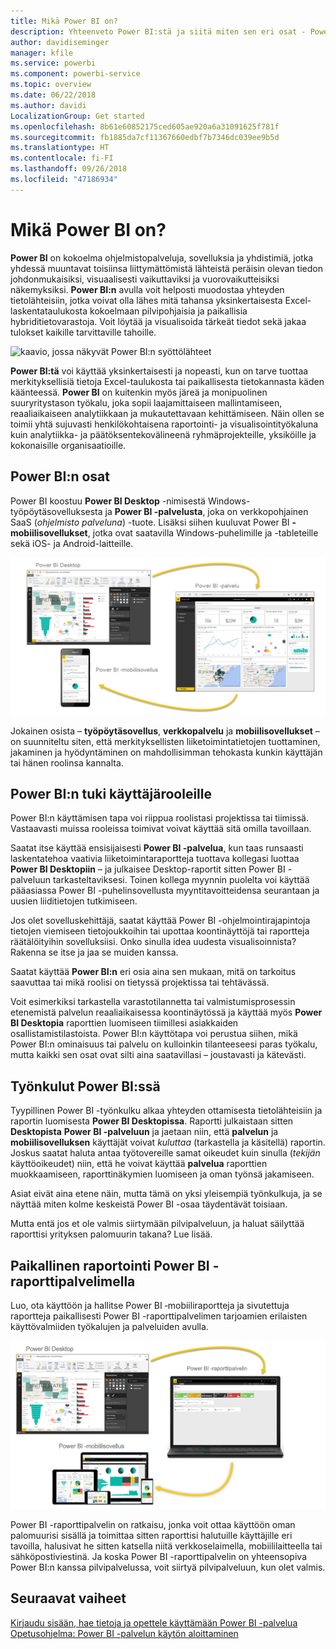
 ```yaml
---
title: Mikä Power BI on?
description: Yhteenveto Power BI:stä ja siitä miten sen eri osat - Power BI Desktop, Power BI -palvelu, Power BI -mobiilisovellus, raporttipalvelin, Power BI Embedded - toimivat yhdessä.
author: davidiseminger
manager: kfile
ms.service: powerbi
ms.component: powerbi-service
ms.topic: overview
ms.date: 06/22/2018
ms.author: davidi
LocalizationGroup: Get started
ms.openlocfilehash: 8b61e60852175ced605ae920a6a31091625f781f
ms.sourcegitcommit: fb1885da7cf11367660edbf7b7346dc039ee9b5d
ms.translationtype: HT
ms.contentlocale: fi-FI
ms.lasthandoff: 09/26/2018
ms.locfileid: "47186934"
---
```

# <a name="what-is-power-bi"></a>Mikä Power BI on?
**Power BI** on kokoelma ohjelmistopalveluja, sovelluksia ja yhdistimiä, jotka yhdessä muuntavat toisiinsa liittymättömistä lähteistä peräisin olevan tiedon johdonmukaisiksi, visuaalisesti vaikuttaviksi ja vuorovaikutteisiksi näkemyksiksi. **Power BI:n** avulla voit helposti muodostaa yhteyden tietolähteisiin, jotka voivat olla lähes mitä tahansa yksinkertaisesta Excel-laskentataulukosta kokoelmaan pilvipohjaisia ja paikallisia hybriditietovarastoja. Voit löytää ja visualisoida tärkeät tiedot sekä jakaa tulokset kaikille tarvittaville tahoille.

![kaavio, jossa näkyvät Power BI:n syöttölähteet](media/power-bi-overview/power-bi-input.png)

**Power BI:tä** voi käyttää yksinkertaisesti ja nopeasti, kun on tarve tuottaa merkityksellisiä tietoja Excel-taulukosta tai paikallisesta tietokannasta käden käänteessä. **Power BI** on kuitenkin myös järeä ja monipuolinen suuryritystason työkalu, joka sopii laajamittaiseen mallintamiseen, reaaliaikaiseen analytiikkaan ja mukautettavaan kehittämiseen. Näin ollen se toimii yhtä sujuvasti henkilökohtaisena raportointi- ja visualisointityökaluna kuin analytiikka- ja päätöksentekovälineenä ryhmäprojekteille, yksiköille ja kokonaisille organisaatioille.

## <a name="the-parts-of-power-bi"></a>Power BI:n osat
Power BI koostuu **Power BI Desktop** -nimisestä Windows-työpöytäsovelluksesta ja **Power BI -palvelusta**, joka on verkkopohjainen SaaS (*ohjelmisto palveluna*) -tuote. Lisäksi siihen kuuluvat Power BI **-mobiilisovellukset**, jotka ovat saatavilla Windows-puhelimille ja -tableteille sekä iOS- ja Android-laitteille.

![Power BI Desktop, palvelu, mobiilisovellus](media/power-bi-overview/power-bi-blocks.png)

Jokainen osista – **työpöytäsovellus**, **verkkopalvelu** ja **mobiilisovellukset** – on suunniteltu siten, että merkityksellisten liiketoimintatietojen tuottaminen, jakaminen ja hyödyntäminen on mahdollisimman tehokasta kunkin käyttäjän tai hänen roolinsa kannalta.

## <a name="how-power-bi-matches-your-role"></a>Power BI:n tuki käyttäjärooleille
Power BI:n käyttämisen tapa voi riippua roolistasi projektissa tai tiimissä. Vastaavasti muissa rooleissa toimivat voivat käyttää sitä omilla tavoillaan.

Saatat itse käyttää ensisijaisesti **Power BI -palvelua**, kun taas runsaasti laskentatehoa vaativia liiketoimintaraportteja tuottava kollegasi luottaa **Power BI Desktopiin** – ja julkaisee Desktop-raportit sitten Power BI -palveluun tarkasteltaviksesi. Toinen kollega myynnin puolelta voi käyttää pääasiassa Power BI -puhelinsovellusta myyntitavoitteidensa seurantaan ja uusien liiditietojen tutkimiseen.

Jos olet sovelluskehittäjä, saatat käyttää Power BI -ohjelmointirajapintoja tietojen viemiseen tietojoukkoihin tai upottaa koontinäyttöjä tai raportteja räätälöityihin sovelluksiisi. Onko sinulla idea uudesta visualisoinnista? Rakenna se itse ja jaa se muiden kanssa.  

Saatat käyttää **Power BI:n** eri osia aina sen mukaan, mitä on tarkoitus saavuttaa tai mikä roolisi on tietyssä projektissa tai tehtävässä.

Voit esimerkiksi tarkastella varastotilannetta tai valmistumisprosessin etenemistä palvelun reaaliaikaisessa koontinäytössä ja käyttää myös **Power BI Desktopia** raporttien luomiseen tiimillesi asiakkaiden osallistamistilastoista. Power BI:n käyttötapa voi perustua siihen, mikä Power BI:n ominaisuus tai palvelu on kulloinkin tilanteeseesi paras työkalu, mutta kaikki sen osat ovat silti aina saatavillasi – joustavasti ja kätevästi.

## <a name="the-flow-of-work-in-power-bi"></a>Työnkulut Power BI:ssä
Tyypillinen Power BI -työnkulku alkaa yhteyden ottamisesta tietolähteisiin ja raportin luomisesta **Power BI Desktopissa**. Raportti julkaistaan sitten **Desktopista** **Power BI -palveluun** ja jaetaan niin, että **palvelun** ja **mobiilisovelluksen** käyttäjät voivat *kuluttaa* (tarkastella ja käsitellä) raportin.
Joskus saatat haluta antaa työtovereille samat oikeudet kuin sinulla (*tekijän* käyttöoikeudet) niin, että he voivat käyttää **palvelua** raporttien muokkaamiseen, raporttinäkymien luomiseen ja oman työnsä jakamiseen.

Asiat eivät aina etene näin, mutta tämä on yksi yleisempiä työnkulkuja, ja se näyttää miten kolme keskeistä Power BI -osaa täydentävät toisiaan.

Mutta entä jos et ole valmis siirtymään pilvipalveluun, ja haluat säilyttää raporttisi yrityksen palomuurin takana?  Lue lisää.

## <a name="on-premises-reporting-with-power-bi-report-server"></a>Paikallinen raportointi Power BI -raporttipalvelimella
Luo, ota käyttöön ja hallitse Power BI ‑mobiiliraportteja ja sivutettuja raportteja paikallisesti Power BI -raporttipalvelimen tarjoamien erilaisten käyttövalmiiden työkalujen ja palveluiden avulla.

![Paikallisen palvelun kaavio](media/power-bi-overview/power-bi-report-server2.png)

Power BI -raporttipalvelin on ratkaisu, jonka voit ottaa käyttöön oman palomuurisi sisällä ja toimittaa sitten raporttisi halutuille käyttäjille eri tavoilla, halusivat he sitten katsella niitä verkkoselaimella, mobiililaitteella tai sähköpostiviestinä. Ja koska Power BI -raporttipalvelin on yhteensopiva Power BI:n kanssa pilvipalvelussa, voit siirtyä pilvipalveluun, kun olet valmis.

## <a name="next-steps"></a>Seuraavat vaiheet
[Kirjaudu sisään, hae tietoja ja opettele käyttämään Power BI -palvelua](consumer/end-user-experience.md)   
[Opetusohjelma: Power BI -palvelun käytön aloittaminen](service-get-started.md)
********
Task requirements -> Looking at the data above, write out exactly the lines that start at the one containing "Saatat itse käyttää" and end at the one containing "Asiat eivät aina"; include both and nothing beyond.

Response ->
Saatat itse käyttää ensisijaisesti **Power BI -palvelua**, kun taas runsaasti laskentatehoa vaativia liiketoimintaraportteja tuottava kollegasi luottaa **Power BI Desktopiin** – ja julkaisee Desktop-raportit sitten Power BI -palveluun tarkasteltaviksesi. Toinen kollega myynnin puolelta voi käyttää pääasiassa Power BI -puhelinsovellusta myyntitavoitteidensa seurantaan ja uusien liiditietojen tutkimiseen.

Jos olet sovelluskehittäjä, saatat käyttää Power BI -ohjelmointirajapintoja tietojen viemiseen tietojoukkoihin tai upottaa koontinäyttöjä tai raportteja räätälöityihin sovelluksiisi. Onko sinulla idea uudesta visualisoinnista? Rakenna se itse ja jaa se muiden kanssa.  

Saatat käyttää **Power BI:n** eri osia aina sen mukaan, mitä on tarkoitus saavuttaa tai mikä roolisi on tietyssä projektissa tai tehtävässä.

Voit esimerkiksi tarkastella varastotilannetta tai valmistumisprosessin etenemistä palvelun reaaliaikaisessa koontinäytössä ja käyttää myös **Power BI Desktopia** raporttien luomiseen tiimillesi asiakkaiden osallistamistilastoista. Power BI:n käyttötapa voi perustua siihen, mikä Power BI:n ominaisuus tai palvelu on kulloinkin tilanteeseesi paras työkalu, mutta kaikki sen osat ovat silti aina saatavillasi – joustavasti ja kätevästi.

## <a name="the-flow-of-work-in-power-bi"></a>Työnkulut Power BI:ssä
Tyypillinen Power BI -työnkulku alkaa yhteyden ottamisesta tietolähteisiin ja raportin luomisesta **Power BI Desktopissa**. Raportti julkaistaan sitten **Desktopista** **Power BI -palveluun** ja jaetaan niin, että **palvelun** ja **mobiilisovelluksen** käyttäjät voivat *kuluttaa* (tarkastella ja käsitellä) raportin.
Joskus saatat haluta antaa työtovereille samat oikeudet kuin sinulla (*tekijän* käyttöoikeudet) niin, että he voivat käyttää **palvelua** raporttien muokkaamiseen, raporttinäkymien luomiseen ja oman työnsä jakamiseen.

Asiat eivät aina etene näin, mutta tämä on yksi yleisempiä työnkulkuja, ja se näyttää miten kolme keskeistä Power BI -osaa täydentävät toisiaan.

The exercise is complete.